• Exercise details: Only the lines from the one containing "and formulas. To" to the end of the entries should be written out, each exactly as it stands, both ends included.

• Data for analysis:

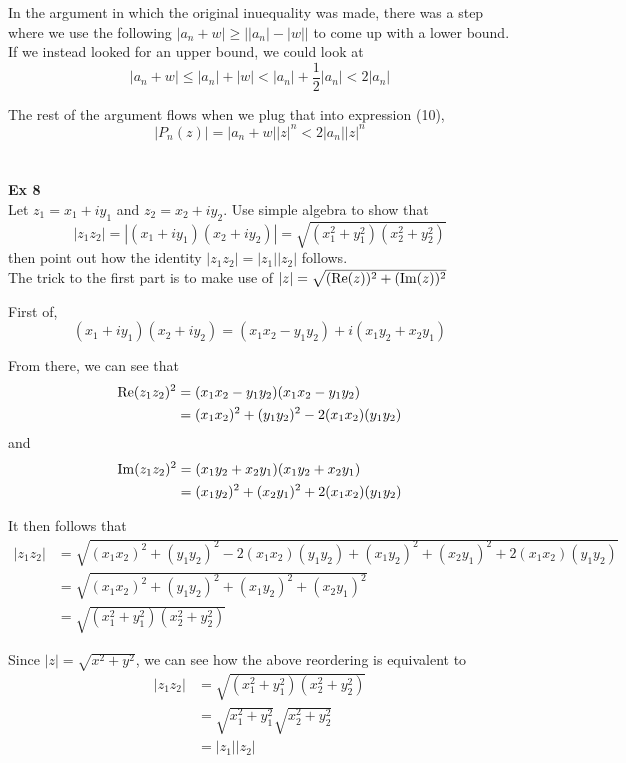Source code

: In the argument in which the original inuequality was made, there was a step where we use the following
$|a_n + w| \geq \left||a_n| - |w|\right|$ to come up with a lower bound.
If we instead looked for an upper bound, we could look at
$$
|a_n + w| \leq |a_n| + |w| < |a_n| + \frac{1}{2}|a_n| < 2|a_n| 
$$

The rest of the argument flows when we plug that into expression (10),
$$
\left| P_n(z) \right| = |a_n + w| |z|^n < 2|a_n||z|^n
$$
\\~\\


\textbf{Ex 8}
\\
Let $z_1 = x_1 + iy_1$ and $z_2 = x_2 + iy_2$.
Use simple algebra to show that
$$
|z_1 z_2| = |(x_1 + iy_1) (x_2 + iy_2)| = \sqrt{ (x_{1}^{2} + y_{1}^{2}) (x_{2}^{2} + y_{2}^{2}) }
$$
then point out how the identity $|z_1 z_2| = |z_1| |z_2|$ follows.
\\

The trick to the first part is to make use of
$|z| = \sqrt{ (\operatorname{Re}(z))^2 + (\operatorname{Im}(z))^2 }$ 

First of,
$$
(x_1 + iy_1) (x_2 + iy_2) = (x_1 x_2 - y_1 y_2) + i (x_1 y_2 + x_2 y_1)
$$

From there, we can see that
\begin{align*}
\operatorname{Re}(z_1 z_2)^2 &= (x_1 x_2 - y_1 y_2) (x_1 x_2 - y_1 y_2) \\
&= (x_1 x_2)^2 + (y_1 y_2)^2 - 2(x_1 x_2)(y_1 y_2)
\end{align*}
and
\begin{align*}
\operatorname{Im}(z_1 z_2)^2 &= (x_1 y_2 + x_2 y_1) (x_1 y_2 + x_2 y_1) \\
&= (x_1 y_2)^2 + (x_2 y_1)^2 + 2(x_1 x_2)(y_1 y_2)
\end{align*}

It then follows that
\begin{align*}
|z_1 z_2| &= \sqrt{ (x_1 x_2)^2 + (y_1 y_2)^2 - 2(x_1 x_2)(y_1 y_2)   +   (x_1 y_2)^2 + (x_2 y_1)^2 + 2(x_1 x_2)(y_1 y_2) } \\
&= \sqrt{ (x_1 x_2)^2 + (y_1 y_2)^2   +  (x_1 y_2)^2 + (x_2 y_1)^2  } \\
&= \sqrt{ (x_{1}^{2} + y_{1}^{2}) (x_{2}^{2} + y_{2}^{2}) }
\end{align*}

Since $|z| = \sqrt{x^2 + y^2}$, we can see how the above reordering is equivalent to
\begin{align*}
|z_1 z_2| &= \sqrt{ (x_{1}^{2} + y_{1}^{2}) (x_{2}^{2} + y_{2}^{2}) } \\
&= \sqrt{ x_{1}^{2} + y_{1}^{2} } \sqrt{ x_{2}^{2} + y_{2}^{2} } \\
&= |z_1| |z_2|
\end{align*}
\\~\\


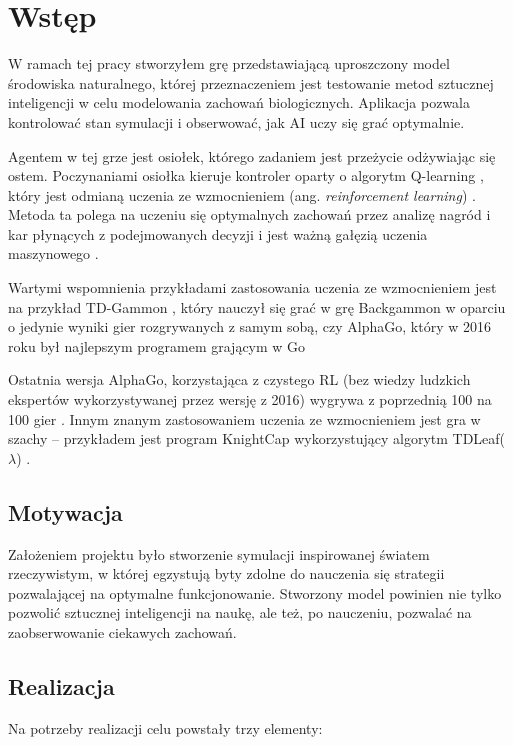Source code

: \chapter{Wstęp}
W ramach tej pracy stworzyłem grę przedstawiającą uproszczony model środowiska naturalnego, której przeznaczeniem jest testowanie metod sztucznej inteligencji w celu modelowania zachowań biologicznych. Aplikacja pozwala kontrolować stan symulacji i obserwować, jak AI uczy się grać optymalnie.

Agentem w tej grze jest osiołek, którego zadaniem jest przeżycie odżywiając się ostem. Poczynaniami osiołka kieruje kontroler oparty o algorytm Q-learning \cite{wiki:Qlearning}, który jest odmianą uczenia ze wzmocnieniem (ang. \textit{reinforcement learning}) \cite{Sutton1998Introduction}. Metoda ta polega na uczeniu się optymalnych zachowań przez analizę nagród i kar płynących z podejmowanych decyzji i jest ważną gałęzią uczenia maszynowego \cite{Sutton1988Learning}.  

Wartymi wspomnienia przykładami zastosowania uczenia ze wzmocnieniem jest na przykład TD-Gammon \cite{Tesauro1994TDGammon}, który nauczył się grać w grę Backgammon w oparciu o jedynie wyniki gier rozgrywanych z samym sobą, czy AlphaGo, który w 2016 roku był najlepszym programem grającym w Go \cite{Silver2016Mastering}

Ostatnia wersja AlphaGo, korzystająca z czystego RL (bez wiedzy ludzkich ekspertów wykorzystywanej przez wersję z 2016) wygrywa z poprzednią 100 na 100 gier \cite{silver2017mastering}. Innym znanym zastosowaniem uczenia ze wzmocnieniem jest gra w szachy -- przykładem jest program KnightCap wykorzystujący algorytm TDLeaf($\lambda$) \cite{Baxter2000Learning}.


\section{Motywacja}
Założeniem projektu było stworzenie symulacji inspirowanej światem rzeczywistym, w której egzystują byty zdolne do nauczenia się strategii pozwalającej na optymalne funkcjonowanie. Stworzony model powinien nie tylko pozwolić sztucznej inteligencji na naukę, ale też, po nauczeniu, pozwalać na zaobserwowanie ciekawych zachowań.


\section{Realizacja}
Na potrzeby realizacji celu powstały trzy elementy:

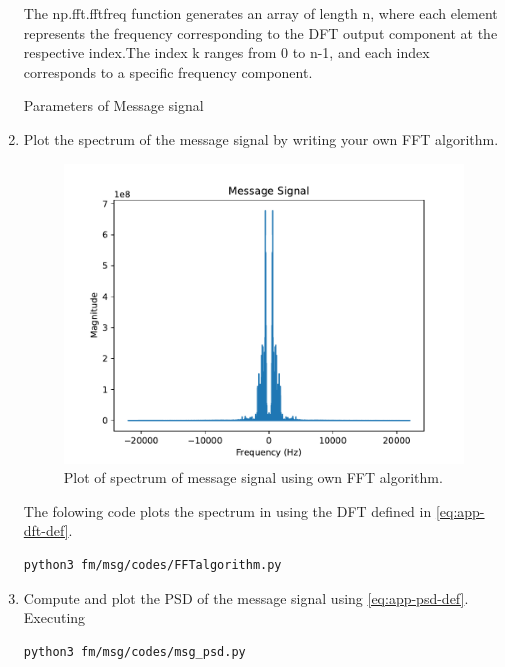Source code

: \begin{enumerate}[label=\arabic*.,ref=\thesection.\theenumi]
The np.fft.fftfreq function generates an array of length n, where each element represents the frequency corresponding to the DFT output component at the respective index.The index k ranges from 0 to n-1, and each index corresponds to a specific frequency component.\\
\begin{table}
  \centering
  
  \caption{Parameters of Message signal}
  \label{tab:4.1}
\end{table}
\item Plot the spectrum of the message signal by writing your own FFT algorithm.\\
	\solution
\begin{figure}[H]
\centering
\includegraphics[width=\columnwidth]{fm/msg/figs/FFTalgorithm.pdf}
\caption{Plot of spectrum of message signal using own FFT algorithm.}
\label{fig:FFTo}
\end{figure}
The folowing code plots the spectrum in  using the DFT defined in  \eqref{eq:app-dft-def}.
\begin{lstlisting}
python3 fm/msg/codes/FFTalgorithm.py
\end{lstlisting}
\item Compute and plot the PSD of the message signal using 
\eqref{eq:app-psd-def}.
\\
	\solution
Executing	
\begin{lstlisting}
python3 fm/msg/codes/msg_psd.py
\end{lstlisting}


\end{enumerate}
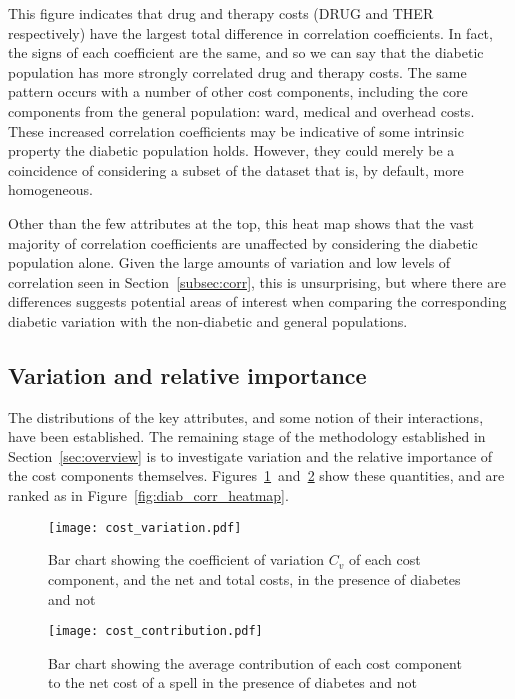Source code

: This figure indicates that drug and therapy costs (DRUG and THER respectively)
have the largest total difference in correlation coefficients. In fact, the
signs of each coefficient are the same, and so we can say that the diabetic
population has more strongly correlated drug and therapy costs. The same pattern
occurs with a number of other cost components, including the core components
from the general population: ward, medical and overhead costs. These increased
correlation coefficients may be indicative of some intrinsic property the
diabetic population holds. However, they could merely be a coincidence of
considering a subset of the dataset that is, by default, more homogeneous.

Other than the few attributes at the top, this heat map shows that the vast
majority of correlation coefficients are unaffected by considering the diabetic
population alone. Given the large amounts of variation and low levels of
correlation seen in Section~\ref{subsec:corr}, this is unsurprising, but where
there are differences suggests potential areas of interest when comparing the
corresponding diabetic variation with the non-diabetic and general populations.


\subsection{Variation and relative importance}\label{subsec:diab_variation}

The distributions of the key attributes, and some notion of their interactions,
have been established. The remaining stage of the methodology established in
Section~\ref{sec:overview} is to investigate variation and the relative
importance of the cost components themselves.
Figures~\ref{fig:diab_variation}~and~\ref{fig:diab_contribution} show these
quantities, and are ranked as in Figure~\ref{fig:diab_corr_heatmap}.

\begin{figure}
    \centering
    \texttt{[image: cost\_variation.pdf]}
    \caption{%
        Bar chart showing the coefficient of variation \(C_{v}\) of each cost
        component, and the net and total costs, in the presence of diabetes and
        not
    }\label{fig:diab_variation}
\end{figure}

\begin{figure}
    \centering
    \texttt{[image: cost\_contribution.pdf]}
    \caption{%
        Bar chart showing the average contribution of each cost component
        to the net cost of a spell in the presence of diabetes and not
    }\label{fig:diab_contribution}
\end{figure}

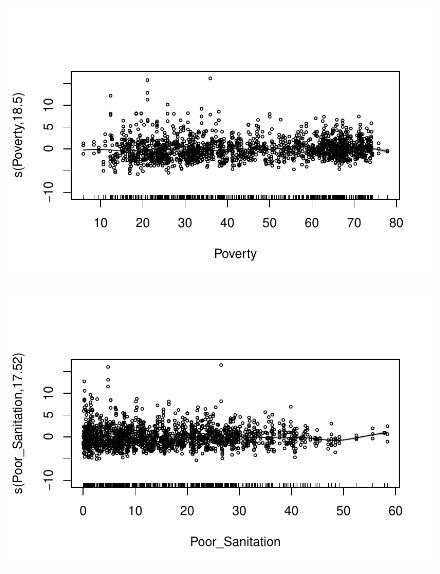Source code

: \documentclass[
  letterpaper,
  DIV=11,
  numbers=noendperiod]{scrartcl}
\begin{document}
\begin{figure}[H]

{\centering \includegraphics{Group34Coursework_files/figure-pdf/unnamed-chunk-9-5.pdf}

}

\end{figure}

\begin{figure}[H]

{\centering \includegraphics{Group34Coursework_files/figure-pdf/unnamed-chunk-9-6.pdf}

}

\end{figure}
\end{document}
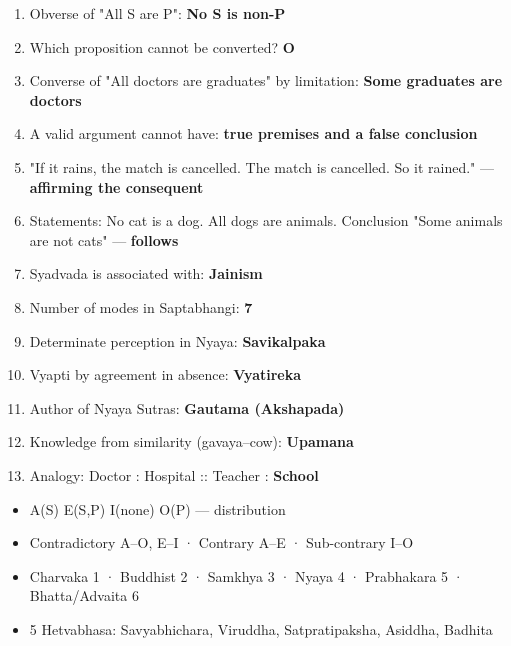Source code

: \begin{enumerate}
\def\labelenumi{\arabic{enumi}.}
\setcounter{enumi}{27}
\tightlist
\item
  Obverse of "All S are P": \textbf{No S is non-P}
\item
  Which proposition cannot be converted? \textbf{O}
\item
  Converse of "All doctors are graduates" by limitation: \textbf{Some graduates are doctors}
\item
  A valid argument cannot have: \textbf{true premises and a false conclusion}
\item
  "If it rains, the match is cancelled. The match is cancelled. So it rained." --- \textbf{affirming the consequent}
\item
  Statements: No cat is a dog. All dogs are animals. Conclusion "Some animals are not cats" --- \textbf{follows}
\item
  Syadvada is associated with: \textbf{Jainism}
\item
  Number of modes in Saptabhangi: \textbf{7}
\item
  Determinate perception in Nyaya: \textbf{Savikalpaka}
\item
  Vyapti by agreement in absence: \textbf{Vyatireka}
\item
  Author of Nyaya Sutras: \textbf{Gautama (Akshapada)}
\item
  Knowledge from similarity (gavaya--cow): \textbf{Upamana}
\item
  Analogy: Doctor : Hospital :: Teacher : \textbf{School}
\end{enumerate}

\begin{revbox}

\begin{itemize}
\tightlist
\item
  A(S) E(S,P) I(none) O(P) --- distribution
\item
  Contradictory A--O, E--I · Contrary A--E · Sub-contrary I--O
\item
  Charvaka 1 · Buddhist 2 · Samkhya 3 · Nyaya 4 · Prabhakara 5 · Bhatta/Advaita 6
\item
  5 Hetvabhasa: Savyabhichara, Viruddha, Satpratipaksha, Asiddha, Badhita
\end{itemize}

\end{revbox}
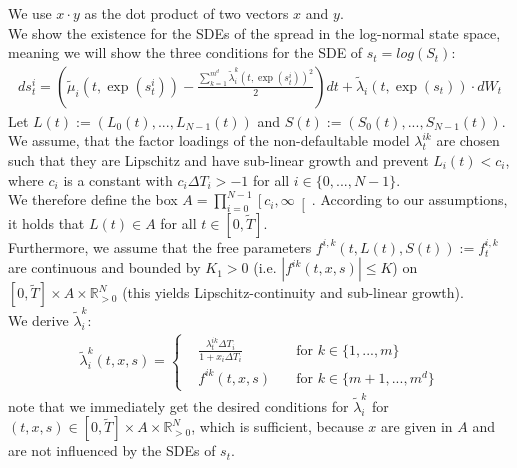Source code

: \documentclass[12pt]{article}
\begin{document}
We use $x\cdot y$ as the dot product of two vectors $x$ and $y$.\\

We show the existence for the SDEs of the spread in the log-normal state space, meaning we will show the three conditions for the SDE of $s_t = log(S_t)$:
\begin{align*}
	ds^i_t = \left(\tilde{\mu}_i\left(t,\exp(s^i_t)\right) -  \frac{\sum_{k=1}^{m^d}\tilde{\lambda}^k_i\left(t,\exp(s^i_t)\right)^2}{2}\right)dt + \tilde{\lambda}_i\left(t,\exp(s_t)\right) \cdot dW_t
\end{align*}
Let $L(t) := \left(L_0(t), ..., L_{N-1}(t)\right)$ and $S(t) := \left(S_0(t), ..., S_{N-1}(t)\right)$.\\
We assume, that the factor loadings of the non-defaultable model $\lambda^{i k}_t$ are chosen such that they are Lipschitz and have sub-linear growth and prevent $L_i(t) < c_i$, where $c_i$ is a constant with $c_i\Delta T_i > -1$ for all $i \in \{0, ..., N-1\}$. \\
We therefore define the box $A = \prod_{i=0}^{N-1}\left[c_i, \infty\right[$. According to our assumptions, it holds that $L(t)\in A$ for all $t\in \left[0,\tilde{T}\right]$.\\
Furthermore, we assume that the free parameters $f^{i,k}(t,L(t), S(t)) := f^{i,k}_t$ are continuous and bounded by $K_1 > 0$ (i.e. $|f^{ik}(t,x,s)| \le K$) on $\left[0,\tilde{T}\right]\times A \times \mathbb{R}_{>0}^N$ (this yields Lipschitz-continuity and sub-linear growth).
\\
We derive $\tilde{\lambda}^k_i$:
\begin{align*}
	\tilde{\lambda}^k_i\left(t,x, s\right) = 
	\left\{
	\begin{aligned}
		&\frac{\lambda^{i k}_t \Delta T_i}{1 + x_i\Delta T_i} \quad &\text{for } k \in \{1,...,m\}\\
		&f^{i k}(t,x,s) \quad &\text{for } k \in \{m+1,...,m^d\}
	\end{aligned}
	\right.
\end{align*}
note that we immediately get the desired conditions for $\tilde{\lambda}^k_i$ for $(t,x,s) \in \left[0,\tilde{T}\right]\times A\times\mathbb{R}_{>0}^{N}$, which is sufficient, because $x$ are given in $A$ and are not influenced by the SDEs of $s_t$.\\
\end{document}
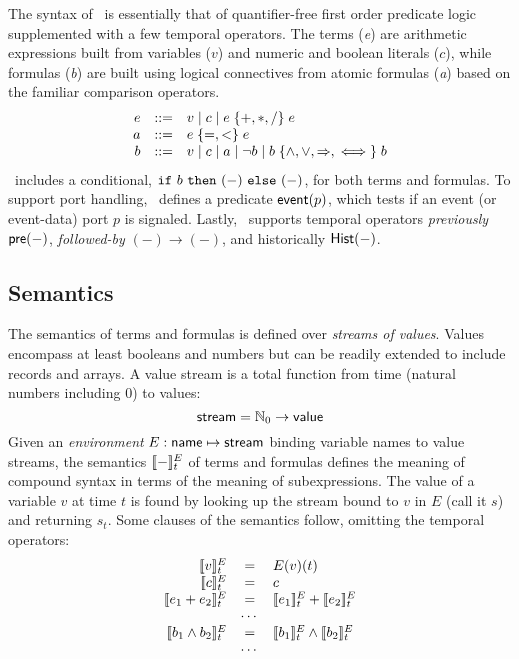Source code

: The syntax of \agr\ is essentially that of quantifier-free first order
predicate logic supplemented with a few temporal operators. The terms
(\emph{e}) are arithmetic expressions built from variables ($v$) and
numeric and boolean literals ($c$), while formulas (\emph{b}) are
built using logical connectives from atomic formulas (\emph{a}) based
on the familiar comparison operators.
\[
\begin{array}{rcl}
e & ::= & v \mid c \mid e \;\{ {+,*,/} \}\; e \\
a & ::= & e\; \{ {=,<} \}\; e \\
b & ::= & v \mid c \mid a \mid \neg b
            \mid b \; \{ {\land,\lor,\Rightarrow,\iff} \}\; b
\end{array}
\]
\agr\ includes a conditional, $\mbox{$\mathtt{if}\ {b}\ \mathtt{then}\ {(-)}\ \mathtt{else}\ {(-)}$}$, for both terms
and formulas. To support port handling, \agr\ defines a predicate
$\mathsf{event}(p)$, which tests if an event (or event-data) port $p$ is
signaled. Lastly, \agr\ supports temporal operators \emph{previously}
$\mathsf{pre}(-)$, \emph{followed-by} $(-) \to (-)$, and historically
$\mathsf{Hist}(-)$.

\subsection{Semantics}
The semantics of terms and formulas is defined over \emph{streams of values}. Values encompass at
least booleans and numbers but can be readily extended to include
records and arrays. A value stream is a total function from time
(natural numbers including 0) to values:
\[
 \mathsf{stream} = \mathbb{N}_0 \to \mathsf{value}
\]
Given an \emph{environment} $E : \mathsf{name} \mapsto \mathsf{stream}$
binding variable names to value streams, the semantics $[\![ - ]\!]^E_t$
of terms and formulas defines the meaning of compound syntax in terms
of the meaning of subexpressions. The value of a variable $v$ at time
$t$ is found by looking up the stream bound to $v$ in $E$ (call it
$s$) and returning $s_t$. Some clauses of the semantics follow,
omitting the temporal operators:
\[
\begin{array}{rcl}
\sem{v}^E_t & = & E(v)(t) \\
\sem{c}^E_t & = & c \\
\sem{e_1 + e_2}^E_t & = & \sem{e_1}^E_t + \sem{e_2}^E_t \\
   & \cdots & \\
\sem{b_1 \land b_2}^E_t & = & \sem{b_1}^E_t \land \sem{b_2}^E_t \\
   & \cdots & \\
\end{array}
\]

• Output of the exercise:
and formulas. To support port handling, \agr\ defines a predicate
$\mathsf{event}(p)$, which tests if an event (or event-data) port $p$ is
signaled. Lastly, \agr\ supports temporal operators \emph{previously}
$\mathsf{pre}(-)$, \emph{followed-by} $(-) \to (-)$, and historically
$\mathsf{Hist}(-)$.

\subsection{Semantics}
The semantics of terms and formulas is defined over \emph{streams of values}. Values encompass at
least booleans and numbers but can be readily extended to include
records and arrays. A value stream is a total function from time
(natural numbers including 0) to values:
\[
 \mathsf{stream} = \mathbb{N}_0 \to \mathsf{value}
\]
Given an \emph{environment} $E : \mathsf{name} \mapsto \mathsf{stream}$
binding variable names to value streams, the semantics $[\![ - ]\!]^E_t$
of terms and formulas defines the meaning of compound syntax in terms
of the meaning of subexpressions. The value of a variable $v$ at time
$t$ is found by looking up the stream bound to $v$ in $E$ (call it
$s$) and returning $s_t$. Some clauses of the semantics follow,
omitting the temporal operators:
\[
\begin{array}{rcl}
\sem{v}^E_t & = & E(v)(t) \\
\sem{c}^E_t & = & c \\
\sem{e_1 + e_2}^E_t & = & \sem{e_1}^E_t + \sem{e_2}^E_t \\
   & \cdots & \\
\sem{b_1 \land b_2}^E_t & = & \sem{b_1}^E_t \land \sem{b_2}^E_t \\
   & \cdots & \\
\end{array}
\]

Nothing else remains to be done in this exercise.